Um den Erfolg von M&A-Projekten zu sichern und typische Fehler zu vermeiden, sind eine strukturierte Planung, faktenbasierte Entscheidungen und die Berücksichtigung potenzieller Risiken essenziell. Neben den bereits genannten Maßnahmen sollten Unternehmen folgende ergänzende Schritte in ihre Strategie einbauen:
- Definieren und Priorisieren Sie langfristige Ziele (M&A-Strategie): Formulieren Sie klare, realistische strategische Ziele für die Übernahme. Stellen Sie sicher, dass die Akquisition den übergeordneten Unternehmenszielen dient und kein kurzfristiger Wachstumsdruck zu suboptimalen Entscheidungen führt.
- Erstellen Sie ein realistisches Synergie-Szenario: Entwickeln Sie ein konkretes und validiertes Modell für Synergiepotenziale. Lassen Sie diese durch Dritte prüfen, um Überoptimismus zu vermeiden. Planen Sie Kosten und Zeitaufwand für Synergien konservativ und mit einem Risikopuffer.
- Durchführen detaillierter Due-Diligence-Prüfungen: Analysieren Sie Zahlen, Systeme und Prozesse des Zielunternehmens tiefgehend. Stellen Sie sicher, dass Behauptungen des Verkäufers durch klare, objektive Daten belegt sind, um „geschönte Zahlen“ zu vermeiden.
- Managementkapazitäten beachten: Bewerten Sie kritisch die eigenen operativen und organisatorischen Kapazitäten für die Integrationsphase. Planen Sie zusätzliche Ressourcen ein, um sicherzustellen, dass Integration und laufende Geschäftsprozesse nicht leiden.
- Kontrollieren und steuern Sie kulturelle Integrationen: Führen Sie eine gründliche Analyse der Unternehmenskulturen durch, um potenzielle Spannungen frühzeitig zu identifizieren. Etablieren Sie Programme für Change Management und interkulturelle Zusammenarbeit.
- Sichern Sie externe Transaktionsbedingungen ab: Antizipieren Sie die Auswirkungen wirtschaftlicher Hochphasen oder geopolitischer Veränderungen auf die Übernahme. Bleiben Sie flexibel und prüfen Sie auch Exit-Strategien.
- Minimieren Sie den Einfluss von Beraterinteressen: Beziehen Sie Berater transparent und gezielt ein, doch behalten Sie stets die Kontrolle über die strategischen Leitentscheidungen. Vermeiden Sie es, Entscheidungen ausschließlich auf Anreize der Berater zu stützen.
- Schulen Sie die Führungsebene auf psychologische Fallstricke: Implementieren Sie Programme, die Manager für psychologische Tendenzen wie den Overconfidence Bias oder FOMO sensibilisieren.
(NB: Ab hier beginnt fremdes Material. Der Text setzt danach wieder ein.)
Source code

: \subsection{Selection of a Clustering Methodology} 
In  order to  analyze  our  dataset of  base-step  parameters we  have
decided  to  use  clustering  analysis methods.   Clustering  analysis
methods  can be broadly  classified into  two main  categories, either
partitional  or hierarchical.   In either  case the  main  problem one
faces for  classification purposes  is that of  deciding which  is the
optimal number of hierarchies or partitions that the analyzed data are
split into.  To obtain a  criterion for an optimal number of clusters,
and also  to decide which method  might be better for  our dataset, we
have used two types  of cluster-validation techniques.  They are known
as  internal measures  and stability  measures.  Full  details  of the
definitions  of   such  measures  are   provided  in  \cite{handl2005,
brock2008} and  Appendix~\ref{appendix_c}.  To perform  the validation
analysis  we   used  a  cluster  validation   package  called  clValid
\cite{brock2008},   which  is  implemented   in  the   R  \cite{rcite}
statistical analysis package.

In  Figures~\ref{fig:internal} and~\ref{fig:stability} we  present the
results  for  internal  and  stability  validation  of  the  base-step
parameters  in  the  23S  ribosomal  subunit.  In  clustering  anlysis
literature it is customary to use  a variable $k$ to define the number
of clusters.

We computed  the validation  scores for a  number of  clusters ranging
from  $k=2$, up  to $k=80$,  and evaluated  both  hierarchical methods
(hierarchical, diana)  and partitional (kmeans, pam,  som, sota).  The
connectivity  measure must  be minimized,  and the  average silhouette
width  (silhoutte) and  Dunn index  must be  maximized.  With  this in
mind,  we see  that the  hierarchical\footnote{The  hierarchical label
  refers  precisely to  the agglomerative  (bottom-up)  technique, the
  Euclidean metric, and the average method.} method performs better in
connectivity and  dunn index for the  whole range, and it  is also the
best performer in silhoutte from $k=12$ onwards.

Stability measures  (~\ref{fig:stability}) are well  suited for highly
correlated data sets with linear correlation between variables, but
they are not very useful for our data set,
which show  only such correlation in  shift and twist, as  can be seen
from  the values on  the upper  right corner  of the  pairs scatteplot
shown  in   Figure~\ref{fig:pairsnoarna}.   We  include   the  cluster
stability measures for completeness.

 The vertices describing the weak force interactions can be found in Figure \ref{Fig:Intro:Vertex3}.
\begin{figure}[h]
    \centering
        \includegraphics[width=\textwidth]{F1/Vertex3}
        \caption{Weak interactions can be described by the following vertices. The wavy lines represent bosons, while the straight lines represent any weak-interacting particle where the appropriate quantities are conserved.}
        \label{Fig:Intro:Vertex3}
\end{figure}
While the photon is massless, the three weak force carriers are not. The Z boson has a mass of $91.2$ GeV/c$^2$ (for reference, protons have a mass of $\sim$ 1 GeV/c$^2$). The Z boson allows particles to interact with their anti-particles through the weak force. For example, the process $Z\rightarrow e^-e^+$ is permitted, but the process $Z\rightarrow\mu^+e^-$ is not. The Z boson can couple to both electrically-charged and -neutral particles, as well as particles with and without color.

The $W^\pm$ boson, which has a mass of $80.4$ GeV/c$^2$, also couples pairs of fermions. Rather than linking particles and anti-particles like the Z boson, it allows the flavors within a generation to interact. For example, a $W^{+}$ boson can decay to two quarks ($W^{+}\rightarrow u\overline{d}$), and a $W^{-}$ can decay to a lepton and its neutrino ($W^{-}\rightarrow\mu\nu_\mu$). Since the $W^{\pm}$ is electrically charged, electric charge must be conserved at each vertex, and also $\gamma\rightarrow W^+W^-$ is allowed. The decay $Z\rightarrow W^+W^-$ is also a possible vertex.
Objektivität und rationale Entscheidungsfindung müssen Priorität haben.
Ein strukturierter und methodischer Ansatz schützt Unternehmen nicht nur vor den häufigsten Fallstricken, sondern maximiert auch den langfristigen Wert eines Deals. Planen Sie mit maximaler Sorgfalt und lassen Sie keine Aspekte – besonders die Integrationsphase – unberücksichtigt, um nachhaltigen Erfolg zu sichern.
Fazit
M&A-Projekte bieten immense Chancen, doch die Risiken für Fehlentscheidungen dürfen nicht unterschätzt werden. Die häufigsten Stolpersteine reichen von fehlgeleiteten strategischen Motiven und überschätzten Synergien bis hin zu unterschätzten Integrationsherausforderungen und psychologischen Einflüssen. Um teure Fehler zu vermeiden, ist ein strukturierter, faktenbasierter Ansatz unverzichtbar.
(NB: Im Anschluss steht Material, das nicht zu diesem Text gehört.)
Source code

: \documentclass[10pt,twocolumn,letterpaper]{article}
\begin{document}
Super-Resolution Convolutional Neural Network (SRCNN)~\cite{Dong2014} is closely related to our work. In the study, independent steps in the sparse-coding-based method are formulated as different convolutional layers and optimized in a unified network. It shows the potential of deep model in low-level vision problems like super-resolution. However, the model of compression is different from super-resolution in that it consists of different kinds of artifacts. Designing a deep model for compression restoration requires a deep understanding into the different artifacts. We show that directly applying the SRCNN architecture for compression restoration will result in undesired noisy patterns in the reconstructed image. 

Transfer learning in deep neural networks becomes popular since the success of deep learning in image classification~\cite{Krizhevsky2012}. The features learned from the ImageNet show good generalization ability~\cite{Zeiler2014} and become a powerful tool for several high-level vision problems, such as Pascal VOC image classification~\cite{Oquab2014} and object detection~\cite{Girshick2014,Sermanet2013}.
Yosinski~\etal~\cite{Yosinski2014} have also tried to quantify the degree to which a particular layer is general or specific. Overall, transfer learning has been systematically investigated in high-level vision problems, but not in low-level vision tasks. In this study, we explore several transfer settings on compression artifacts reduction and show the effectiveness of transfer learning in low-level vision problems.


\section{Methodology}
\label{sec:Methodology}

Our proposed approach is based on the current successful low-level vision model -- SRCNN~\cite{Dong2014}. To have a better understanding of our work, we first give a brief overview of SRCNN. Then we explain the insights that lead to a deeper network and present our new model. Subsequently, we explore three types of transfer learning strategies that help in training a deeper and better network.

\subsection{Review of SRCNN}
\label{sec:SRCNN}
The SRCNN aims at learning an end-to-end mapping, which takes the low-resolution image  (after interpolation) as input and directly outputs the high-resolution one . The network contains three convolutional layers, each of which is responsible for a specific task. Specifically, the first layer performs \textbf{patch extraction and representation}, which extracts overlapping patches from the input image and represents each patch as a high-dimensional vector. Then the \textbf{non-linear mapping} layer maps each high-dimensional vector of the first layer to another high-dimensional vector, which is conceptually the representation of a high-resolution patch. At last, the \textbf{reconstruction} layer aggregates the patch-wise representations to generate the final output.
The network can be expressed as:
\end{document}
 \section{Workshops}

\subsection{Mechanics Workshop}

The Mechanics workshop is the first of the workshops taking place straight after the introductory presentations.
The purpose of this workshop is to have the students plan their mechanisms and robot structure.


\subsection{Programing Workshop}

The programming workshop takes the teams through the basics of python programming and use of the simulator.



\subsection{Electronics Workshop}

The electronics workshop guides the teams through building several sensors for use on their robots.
Klare strategische Zielsetzungen, realistische Synergieanalysen und eine detaillierte Integrationsstrategie sind der Schlüssel zur richtigen Entscheidung und zum Erfolg. Ebenso wichtig ist es, psychologische und organisatorische Zwänge kritisch zu hinterfragen und objektive Entscheidungen zu treffen. Unternehmen, die mit Disziplin, Weitsicht und den richtigen Ressourcen agieren, maximieren die Erfolgswahrscheinlichkeit für eine richtige M&A-Entscheidung.
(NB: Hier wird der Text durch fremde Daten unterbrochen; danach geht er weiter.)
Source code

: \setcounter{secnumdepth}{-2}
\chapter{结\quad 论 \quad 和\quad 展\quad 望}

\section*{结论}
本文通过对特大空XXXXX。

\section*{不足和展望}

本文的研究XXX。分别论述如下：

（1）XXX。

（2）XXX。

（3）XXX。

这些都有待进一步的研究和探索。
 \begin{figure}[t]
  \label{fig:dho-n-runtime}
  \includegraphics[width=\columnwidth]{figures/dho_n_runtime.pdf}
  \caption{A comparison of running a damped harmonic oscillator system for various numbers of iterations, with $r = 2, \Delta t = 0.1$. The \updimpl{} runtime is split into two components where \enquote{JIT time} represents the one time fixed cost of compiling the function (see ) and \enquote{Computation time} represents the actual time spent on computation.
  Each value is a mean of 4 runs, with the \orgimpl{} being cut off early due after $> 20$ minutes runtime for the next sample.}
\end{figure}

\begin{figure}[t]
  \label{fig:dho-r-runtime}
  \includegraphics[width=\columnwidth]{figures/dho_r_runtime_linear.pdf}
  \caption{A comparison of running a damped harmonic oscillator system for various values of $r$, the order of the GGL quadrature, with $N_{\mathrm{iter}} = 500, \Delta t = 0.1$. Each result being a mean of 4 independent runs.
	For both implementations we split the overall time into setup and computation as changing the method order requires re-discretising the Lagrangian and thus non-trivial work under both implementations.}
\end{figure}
Setzen Sie die Handlungsempfehlungen konsequent um, priorisieren Sie eine fundierte Planung und sichern Sie sich durch professionelle Expertise einen echten Wettbewerbsvorteil. Mit den richtigen Maßnahmen wird Ihr nächstes M&A-Projekt nicht nur zu einem finanziellen, sondern auch zu einem strategischen Erfolg.